WHAT THE TASK ASKS ▸
Starting at the line with "signal jets that" and going on through the line with "This is the", reproduce each line in the records below exactly and nothing more.

(Saved data entries)
──────
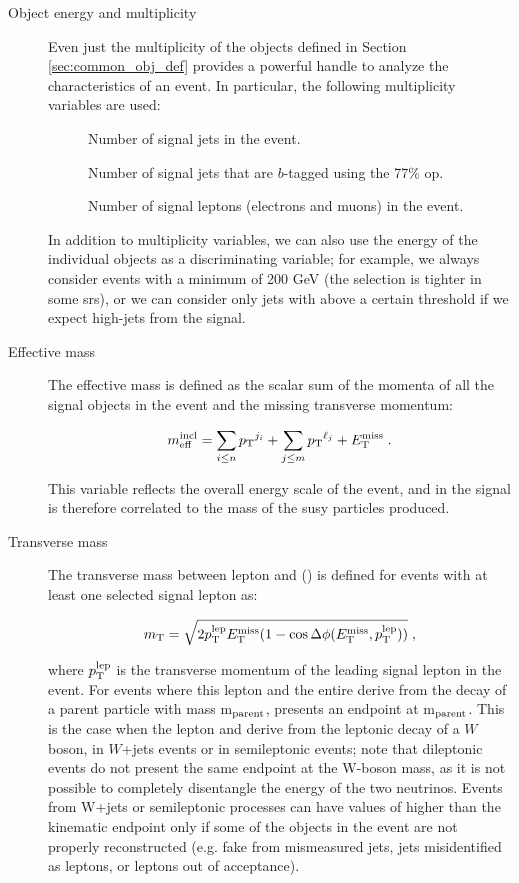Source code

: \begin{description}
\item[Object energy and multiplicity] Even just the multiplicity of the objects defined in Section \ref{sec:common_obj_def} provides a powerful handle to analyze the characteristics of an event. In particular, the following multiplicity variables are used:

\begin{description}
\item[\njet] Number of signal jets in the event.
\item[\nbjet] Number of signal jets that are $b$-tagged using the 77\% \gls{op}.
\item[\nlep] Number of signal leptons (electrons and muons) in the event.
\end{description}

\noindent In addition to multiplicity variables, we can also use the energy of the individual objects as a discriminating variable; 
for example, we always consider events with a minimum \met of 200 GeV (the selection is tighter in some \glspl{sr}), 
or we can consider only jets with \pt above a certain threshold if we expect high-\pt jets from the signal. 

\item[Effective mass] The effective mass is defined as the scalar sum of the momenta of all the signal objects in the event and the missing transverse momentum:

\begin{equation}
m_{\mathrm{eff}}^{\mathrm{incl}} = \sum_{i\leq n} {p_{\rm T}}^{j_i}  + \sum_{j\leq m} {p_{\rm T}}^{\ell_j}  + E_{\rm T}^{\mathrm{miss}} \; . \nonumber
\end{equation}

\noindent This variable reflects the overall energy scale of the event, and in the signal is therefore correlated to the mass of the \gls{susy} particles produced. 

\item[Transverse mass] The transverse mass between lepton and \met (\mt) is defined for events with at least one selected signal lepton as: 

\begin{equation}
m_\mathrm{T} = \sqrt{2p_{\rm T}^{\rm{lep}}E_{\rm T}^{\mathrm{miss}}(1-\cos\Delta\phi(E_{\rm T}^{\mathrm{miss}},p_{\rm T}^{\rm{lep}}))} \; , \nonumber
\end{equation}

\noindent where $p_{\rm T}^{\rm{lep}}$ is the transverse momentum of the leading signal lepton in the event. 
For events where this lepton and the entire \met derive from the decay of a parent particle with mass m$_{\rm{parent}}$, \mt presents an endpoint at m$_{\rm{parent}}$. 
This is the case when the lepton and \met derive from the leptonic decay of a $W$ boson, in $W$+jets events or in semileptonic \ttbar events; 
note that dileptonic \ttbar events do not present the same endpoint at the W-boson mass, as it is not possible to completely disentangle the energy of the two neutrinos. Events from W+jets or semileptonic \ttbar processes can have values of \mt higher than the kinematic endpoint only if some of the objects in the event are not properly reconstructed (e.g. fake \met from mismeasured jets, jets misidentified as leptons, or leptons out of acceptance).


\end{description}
──────
ANSWER BOX ▸
\item[\nbjet] Number of signal jets that are $b$-tagged using the 77\% \gls{op}.
\item[\nlep] Number of signal leptons (electrons and muons) in the event.
\end{description}

\noindent In addition to multiplicity variables, we can also use the energy of the individual objects as a discriminating variable; 
for example, we always consider events with a minimum \met of 200 GeV (the selection is tighter in some \glspl{sr}), 
or we can consider only jets with \pt above a certain threshold if we expect high-\pt jets from the signal. 

\item[Effective mass] The effective mass is defined as the scalar sum of the momenta of all the signal objects in the event and the missing transverse momentum:

\begin{equation}
m_{\mathrm{eff}}^{\mathrm{incl}} = \sum_{i\leq n} {p_{\rm T}}^{j_i}  + \sum_{j\leq m} {p_{\rm T}}^{\ell_j}  + E_{\rm T}^{\mathrm{miss}} \; . \nonumber
\end{equation}

\noindent This variable reflects the overall energy scale of the event, and in the signal is therefore correlated to the mass of the \gls{susy} particles produced. 

\item[Transverse mass] The transverse mass between lepton and \met (\mt) is defined for events with at least one selected signal lepton as: 

\begin{equation}
m_\mathrm{T} = \sqrt{2p_{\rm T}^{\rm{lep}}E_{\rm T}^{\mathrm{miss}}(1-\cos\Delta\phi(E_{\rm T}^{\mathrm{miss}},p_{\rm T}^{\rm{lep}}))} \; , \nonumber
\end{equation}

\noindent where $p_{\rm T}^{\rm{lep}}$ is the transverse momentum of the leading signal lepton in the event. 
For events where this lepton and the entire \met derive from the decay of a parent particle with mass m$_{\rm{parent}}$, \mt presents an endpoint at m$_{\rm{parent}}$. 
This is the case when the lepton and \met derive from the leptonic decay of a $W$ boson, in $W$+jets events or in semileptonic \ttbar events; 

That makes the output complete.